Activity: In the entries below, go to the line containing "This website is" and repeat it along with every later line, exactly.

(Stored data)
:::

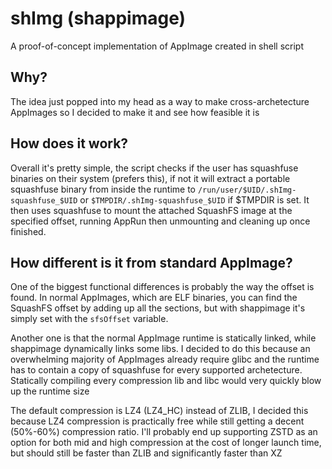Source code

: # shImg (shappimage)

A proof-of-concept implementation of AppImage created in shell script

## Why?

The idea just popped into my head as a way to make cross-archetecture AppImages so I decided to make it and see how feasible it is

## How does it work?

Overall it's pretty simple, the script checks if the user has squashfuse binaries on their system (prefers this), if not it will extract a portable squashfuse binary from inside the runtime to `/run/user/$UID/.shImg-squashfuse_$UID` or `$TMPDIR/.shImg-squashfuse_$UID` if $TMPDIR is set. It then uses squashfuse to mount the attached SquashFS image at the specified offset, running AppRun then unmounting and cleaning up once finished.

## How different is it from standard AppImage?

One of the biggest functional differences is probably the way the offset is found. In normal AppImages, which are ELF binaries, you can find the SquashFS offset by adding up all the sections, but with shappimage it's simply set with the `sfsOffset` variable.

Another one is that the normal AppImage runtime is statically linked, while shappimage dynamically links some libs. I decided to do this because an overwhelming majority of AppImages already require glibc and the runtime has to contain a copy of squashfuse for every supported archetecture. Statically compiling every compression lib and libc would very quickly blow up the runtime size

The default compression is LZ4 (LZ4_HC) instead of ZLIB, I decided this because LZ4 compression is practically free while still getting a decent (50%-60%) compression ratio. I'll probably end up supporting ZSTD as an option for both mid and high compression at the cost of longer launch time, but should still be faster than ZLIB and significantly faster than XZ
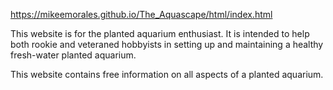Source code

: https://mikeemorales.github.io/The_Aquascape/html/index.html

This website is for the planted aquarium enthusiast. It is intended to help both rookie and veteraned hobbyists in setting up and maintaining a healthy fresh-water planted aquarium.

This website contains free information on all aspects of a planted aquarium.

:::

Final answer:
This website is for the planted aquarium enthusiast. It is intended to help both rookie and veteraned hobbyists in setting up and maintaining a healthy fresh-water planted aquarium.

This website contains free information on all aspects of a planted aquarium.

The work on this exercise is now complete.